Exercise aim. Across the entries below, how many lines have the word "news" in them? Respond with only the number.

Dataset.
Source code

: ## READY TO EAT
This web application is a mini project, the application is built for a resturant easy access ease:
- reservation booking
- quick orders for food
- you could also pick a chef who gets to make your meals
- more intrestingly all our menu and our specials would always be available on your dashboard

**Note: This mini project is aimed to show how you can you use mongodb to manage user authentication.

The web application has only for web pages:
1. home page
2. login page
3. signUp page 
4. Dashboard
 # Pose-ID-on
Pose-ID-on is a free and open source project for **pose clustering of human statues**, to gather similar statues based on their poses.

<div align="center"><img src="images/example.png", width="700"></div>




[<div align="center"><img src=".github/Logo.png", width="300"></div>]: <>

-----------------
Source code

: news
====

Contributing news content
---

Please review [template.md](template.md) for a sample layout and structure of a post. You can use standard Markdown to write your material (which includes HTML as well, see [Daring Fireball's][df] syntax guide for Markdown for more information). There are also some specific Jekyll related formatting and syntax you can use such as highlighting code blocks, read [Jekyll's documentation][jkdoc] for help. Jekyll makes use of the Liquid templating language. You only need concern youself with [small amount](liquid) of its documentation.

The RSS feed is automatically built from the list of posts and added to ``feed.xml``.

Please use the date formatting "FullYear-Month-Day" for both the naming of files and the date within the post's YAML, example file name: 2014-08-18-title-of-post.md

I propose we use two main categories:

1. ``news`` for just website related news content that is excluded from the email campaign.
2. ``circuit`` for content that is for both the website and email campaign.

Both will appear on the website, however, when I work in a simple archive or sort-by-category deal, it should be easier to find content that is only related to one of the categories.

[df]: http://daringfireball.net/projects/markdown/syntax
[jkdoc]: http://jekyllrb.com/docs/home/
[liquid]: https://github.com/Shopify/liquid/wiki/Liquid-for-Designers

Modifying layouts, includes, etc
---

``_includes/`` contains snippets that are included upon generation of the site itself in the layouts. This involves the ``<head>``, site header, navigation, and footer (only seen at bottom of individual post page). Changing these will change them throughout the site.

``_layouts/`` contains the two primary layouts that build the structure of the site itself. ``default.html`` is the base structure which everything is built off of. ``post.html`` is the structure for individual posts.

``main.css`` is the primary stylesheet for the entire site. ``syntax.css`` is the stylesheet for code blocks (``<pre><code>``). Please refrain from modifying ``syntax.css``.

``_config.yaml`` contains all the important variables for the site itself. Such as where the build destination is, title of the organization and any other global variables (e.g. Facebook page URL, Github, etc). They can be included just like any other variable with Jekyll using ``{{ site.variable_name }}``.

Written reply. 3